**TASK TO COMPLETE**
Without including any pictures, copy every line below exactly.

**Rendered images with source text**

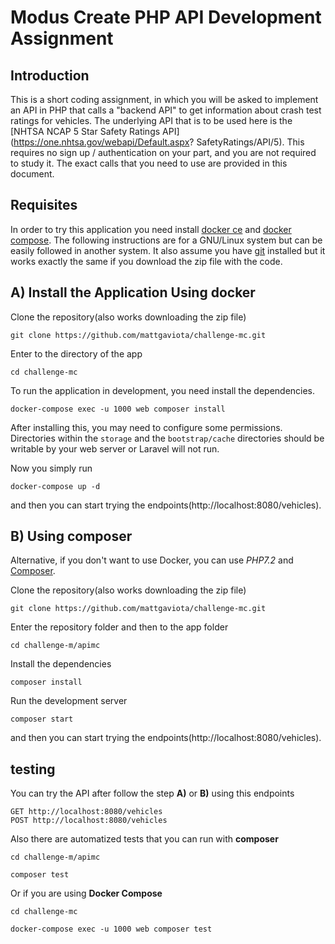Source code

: # Modus Create PHP API Development Assignment

## Introduction
This is a short coding assignment, in which you will be asked to
implement an API in PHP that calls a "backend API" to get information
about crash test ratings for vehicles.
The underlying API that is to be used here is the [NHTSA NCAP 5 Star
Safety Ratings API](https://one.nhtsa.gov/webapi/Default.aspx?
SafetyRatings/API/5). This requires no sign up / authentication on
your part, and you are not required to study it. The exact calls that
you need to use are provided in this document.

## Requisites

In order to try this application you need install [docker ce](https://docs.docker.com/install/overview/)
and [docker compose](https://docs.docker.com/compose/overview/).
The following instructions are for a GNU/Linux system but can be easily
followed in another system.
It also assume you have [git](https://git-scm.com/) installed but it works
exactly the same if you download the zip file with the code.

## A) Install the Application Using docker

Clone the repository(also works downloading the zip file)

    git clone https://github.com/mattgaviota/challenge-mc.git

Enter to the directory of the app

    cd challenge-mc

To run the application in development, you need install the dependencies.

    docker-compose exec -u 1000 web composer install

After installing this, you may need to configure some permissions. Directories
within the  `storage` and the `bootstrap/cache` directories should be writable
by your web server or Laravel will not run.

Now you simply run

    docker-compose up -d

and then you can start trying the endpoints(http://localhost:8080/vehicles).

## B) Using composer

Alternative, if you don't want to use Docker, you can use *PHP7.2* and
[Composer](https://getcomposer.org/).

Clone the repository(also works downloading the zip file)

    git clone https://github.com/mattgaviota/challenge-mc.git

Enter the repository folder and then to the app folder

    cd challenge-m/apimc

Install the dependencies

    composer install

Run the development server

    composer start

and then you can start trying the endpoints(http://localhost:8080/vehicles).

## testing

You can try the API after follow the step **A)** or **B)** using this endpoints

    GET http://localhost:8080/vehicles
    POST http://localhost:8080/vehicles

Also there are automatized tests that you can run with **composer**

    cd challenge-m/apimc
  
    composer test

Or if you are using **Docker Compose**

    cd challenge-mc
    
    docker-compose exec -u 1000 web composer test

**RESPONSE**
Source code

: # Modus Create PHP API Development Assignment

## Introduction
This is a short coding assignment, in which you will be asked to
implement an API in PHP that calls a "backend API" to get information
about crash test ratings for vehicles.
The underlying API that is to be used here is the [NHTSA NCAP 5 Star
Safety Ratings API](https://one.nhtsa.gov/webapi/Default.aspx?
SafetyRatings/API/5). This requires no sign up / authentication on
your part, and you are not required to study it. The exact calls that
you need to use are provided in this document.

## Requisites

In order to try this application you need install [docker ce](https://docs.docker.com/install/overview/)
and [docker compose](https://docs.docker.com/compose/overview/).
The following instructions are for a GNU/Linux system but can be easily
followed in another system.
It also assume you have [git](https://git-scm.com/) installed but it works
exactly the same if you download the zip file with the code.

## A) Install the Application Using docker

Clone the repository(also works downloading the zip file)

    git clone https://github.com/mattgaviota/challenge-mc.git

Enter to the directory of the app

    cd challenge-mc

To run the application in development, you need install the dependencies.

    docker-compose exec -u 1000 web composer install

After installing this, you may need to configure some permissions. Directories
within the  `storage` and the `bootstrap/cache` directories should be writable
by your web server or Laravel will not run.

Now you simply run

    docker-compose up -d

and then you can start trying the endpoints(http://localhost:8080/vehicles).

## B) Using composer

Alternative, if you don't want to use Docker, you can use *PHP7.2* and
[Composer](https://getcomposer.org/).

Clone the repository(also works downloading the zip file)

    git clone https://github.com/mattgaviota/challenge-mc.git

Enter the repository folder and then to the app folder

    cd challenge-m/apimc

Install the dependencies

    composer install

Run the development server

    composer start

and then you can start trying the endpoints(http://localhost:8080/vehicles).

## testing

You can try the API after follow the step **A)** or **B)** using this endpoints

    GET http://localhost:8080/vehicles
    POST http://localhost:8080/vehicles

Also there are automatized tests that you can run with **composer**

    cd challenge-m/apimc
  
    composer test

Or if you are using **Docker Compose**

    cd challenge-mc
    
    docker-compose exec -u 1000 web composer test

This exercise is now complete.